Article ID | Journal | Published Year | Pages | File Type |
---|---|---|---|---|
4529026 | Aquatic Toxicology | 2015 | 13 Pages |
•Juvenile southern flounder were exposed to sediment mixed with different amount of oil from the Deepwater Horizon spill.•The exposure was performed for 32 days, with growth and survival assessed throughout.•After the termination of the experiment, the survivors were examined at multiple endpoints, including histopathology and microbiome analysis.•The results indicated that the flounder were adversely affected at each endpoint examined.•Growth and survival were significantly reduced.•Histopathology found effects on gills and livers of exposed fish.•The microbiomes of the exposed fish were significantly altered by the exposure to sediment-associated oil in both gills and intestines.
Exposure to oiled sediments can negatively impact the health of fish species.
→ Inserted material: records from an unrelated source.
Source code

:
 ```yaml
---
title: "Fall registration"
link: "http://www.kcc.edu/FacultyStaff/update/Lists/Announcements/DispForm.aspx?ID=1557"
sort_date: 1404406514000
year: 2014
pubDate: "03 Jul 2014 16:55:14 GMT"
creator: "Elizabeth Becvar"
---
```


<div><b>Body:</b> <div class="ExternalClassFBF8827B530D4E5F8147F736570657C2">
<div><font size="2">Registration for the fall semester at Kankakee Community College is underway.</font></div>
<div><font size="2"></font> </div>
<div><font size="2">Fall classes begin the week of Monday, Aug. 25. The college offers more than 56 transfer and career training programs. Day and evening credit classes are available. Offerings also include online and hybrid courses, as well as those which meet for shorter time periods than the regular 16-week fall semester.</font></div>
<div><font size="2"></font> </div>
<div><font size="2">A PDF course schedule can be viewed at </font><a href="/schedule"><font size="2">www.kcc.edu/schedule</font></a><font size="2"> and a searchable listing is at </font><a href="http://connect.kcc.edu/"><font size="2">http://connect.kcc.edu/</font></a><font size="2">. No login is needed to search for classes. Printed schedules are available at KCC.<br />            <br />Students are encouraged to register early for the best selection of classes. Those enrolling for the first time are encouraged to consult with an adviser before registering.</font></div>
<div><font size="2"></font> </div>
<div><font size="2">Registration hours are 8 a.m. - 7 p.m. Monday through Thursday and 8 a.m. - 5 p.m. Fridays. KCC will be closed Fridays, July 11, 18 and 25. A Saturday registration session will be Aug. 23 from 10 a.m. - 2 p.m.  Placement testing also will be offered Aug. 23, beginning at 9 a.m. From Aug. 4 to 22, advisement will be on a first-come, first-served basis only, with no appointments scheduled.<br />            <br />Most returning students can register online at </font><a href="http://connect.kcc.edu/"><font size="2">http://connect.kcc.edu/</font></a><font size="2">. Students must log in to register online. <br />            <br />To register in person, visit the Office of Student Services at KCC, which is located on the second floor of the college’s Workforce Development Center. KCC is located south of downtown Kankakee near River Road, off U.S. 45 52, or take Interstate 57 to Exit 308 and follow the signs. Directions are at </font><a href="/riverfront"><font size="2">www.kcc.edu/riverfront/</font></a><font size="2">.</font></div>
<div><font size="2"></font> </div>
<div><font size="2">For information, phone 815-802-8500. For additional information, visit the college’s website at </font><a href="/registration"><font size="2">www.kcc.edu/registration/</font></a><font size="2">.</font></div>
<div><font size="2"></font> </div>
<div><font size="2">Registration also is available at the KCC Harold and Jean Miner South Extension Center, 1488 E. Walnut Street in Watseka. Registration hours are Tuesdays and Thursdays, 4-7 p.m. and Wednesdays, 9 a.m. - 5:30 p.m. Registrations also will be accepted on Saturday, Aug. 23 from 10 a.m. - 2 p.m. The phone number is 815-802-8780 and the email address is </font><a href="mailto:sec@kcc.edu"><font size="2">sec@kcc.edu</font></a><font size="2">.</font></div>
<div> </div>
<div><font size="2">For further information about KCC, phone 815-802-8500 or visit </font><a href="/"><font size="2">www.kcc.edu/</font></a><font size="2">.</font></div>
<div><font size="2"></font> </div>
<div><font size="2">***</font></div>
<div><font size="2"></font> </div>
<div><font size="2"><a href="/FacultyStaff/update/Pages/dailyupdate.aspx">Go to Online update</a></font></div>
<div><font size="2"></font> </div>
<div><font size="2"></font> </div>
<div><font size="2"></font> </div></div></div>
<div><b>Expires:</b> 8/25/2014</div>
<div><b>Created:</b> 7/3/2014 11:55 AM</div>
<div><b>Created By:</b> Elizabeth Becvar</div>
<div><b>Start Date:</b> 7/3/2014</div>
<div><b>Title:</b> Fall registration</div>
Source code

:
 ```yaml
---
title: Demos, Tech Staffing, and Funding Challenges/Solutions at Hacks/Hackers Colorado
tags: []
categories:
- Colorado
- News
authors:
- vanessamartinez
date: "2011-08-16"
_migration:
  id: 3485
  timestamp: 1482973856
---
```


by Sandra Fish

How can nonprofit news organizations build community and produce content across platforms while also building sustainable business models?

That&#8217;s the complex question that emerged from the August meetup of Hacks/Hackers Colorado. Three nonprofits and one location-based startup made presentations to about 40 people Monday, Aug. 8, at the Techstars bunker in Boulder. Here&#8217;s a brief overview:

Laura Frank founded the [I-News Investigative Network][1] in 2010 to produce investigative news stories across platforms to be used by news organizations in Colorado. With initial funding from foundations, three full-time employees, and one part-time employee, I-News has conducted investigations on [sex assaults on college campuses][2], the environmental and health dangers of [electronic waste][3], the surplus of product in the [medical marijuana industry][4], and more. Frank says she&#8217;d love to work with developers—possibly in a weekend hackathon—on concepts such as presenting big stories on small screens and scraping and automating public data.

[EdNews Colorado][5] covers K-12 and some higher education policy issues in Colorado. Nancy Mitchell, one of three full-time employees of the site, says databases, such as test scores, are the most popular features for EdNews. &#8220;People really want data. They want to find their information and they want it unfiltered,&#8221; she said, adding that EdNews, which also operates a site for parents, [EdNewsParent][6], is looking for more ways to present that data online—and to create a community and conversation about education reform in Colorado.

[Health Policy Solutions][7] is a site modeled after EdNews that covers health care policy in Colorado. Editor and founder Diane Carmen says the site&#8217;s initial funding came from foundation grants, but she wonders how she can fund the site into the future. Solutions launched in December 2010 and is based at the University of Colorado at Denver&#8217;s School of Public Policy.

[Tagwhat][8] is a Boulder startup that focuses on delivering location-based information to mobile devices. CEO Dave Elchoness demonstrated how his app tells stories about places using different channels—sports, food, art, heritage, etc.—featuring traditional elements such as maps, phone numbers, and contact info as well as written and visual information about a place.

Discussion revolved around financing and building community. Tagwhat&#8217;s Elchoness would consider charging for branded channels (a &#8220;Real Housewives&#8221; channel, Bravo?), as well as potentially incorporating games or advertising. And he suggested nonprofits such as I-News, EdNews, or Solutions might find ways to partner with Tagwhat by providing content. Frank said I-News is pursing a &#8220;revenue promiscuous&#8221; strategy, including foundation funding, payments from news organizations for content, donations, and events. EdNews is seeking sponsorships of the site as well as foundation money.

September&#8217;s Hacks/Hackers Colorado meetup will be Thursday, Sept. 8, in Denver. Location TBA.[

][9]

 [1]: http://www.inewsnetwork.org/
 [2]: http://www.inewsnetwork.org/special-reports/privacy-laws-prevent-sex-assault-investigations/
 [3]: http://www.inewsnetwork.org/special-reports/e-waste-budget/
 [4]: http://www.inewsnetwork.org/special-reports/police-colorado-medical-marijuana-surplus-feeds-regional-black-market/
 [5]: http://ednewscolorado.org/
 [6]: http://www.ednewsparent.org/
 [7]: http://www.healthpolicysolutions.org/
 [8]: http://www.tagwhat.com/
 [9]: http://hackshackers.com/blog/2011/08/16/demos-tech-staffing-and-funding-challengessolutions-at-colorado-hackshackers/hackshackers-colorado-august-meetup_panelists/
Here, we examine the effects of chronic exposure of juvenile southern flounder, Paralichthys lethostigma, to a sediment-oil mixture. Oil:sediment mixtures are persistent over time and can become bioavailable following sediment perturbation or resuspension. Juvenile flounder were exposed for 32 days under controlled laboratory conditions to five concentrations of naturally weathered Macondo MC252 oil mixed into uncontaminated, field-collected sediments. The percent composition of individual polycyclic aromatic hydrocarbons (PAHs) of the weathered oil did not change after mixing with the sediment. Spiked exposure sediments contained 0.04–395 mg/kg tPAH50 (sum of 50 individual PAH concentration measurements). Mortality increased with both exposure duration and concentration of sediment-associated PAHs, and flounder exposed to concentrations above 8 mg/kg tPAH50 showed significantly reduced growth over the course of the experiment. Evident histopathologic changes were observed in liver and gill tissues of fish exposed to more than 8 mg/kg tPAH50. All fish at these concentrations showed hepatic intravascular congestion, macrovesicular hepatic vacoulation, telangiectasia of secondary lamellae, and lamellar epithelial proliferation in gill tissues. Dose-dependent upregulation of Cyp1a expression in liver tissues was observed. Taxonomic analysis of gill and intestinal commensal bacterial assemblages showed that exposure to oiled sediments led to distinct shifts in commensal bacterial population structures. These data show that chronic exposure to environmentally-relevant concentrations of oiled sediments produces adverse effects in flounder at multiple biological levels.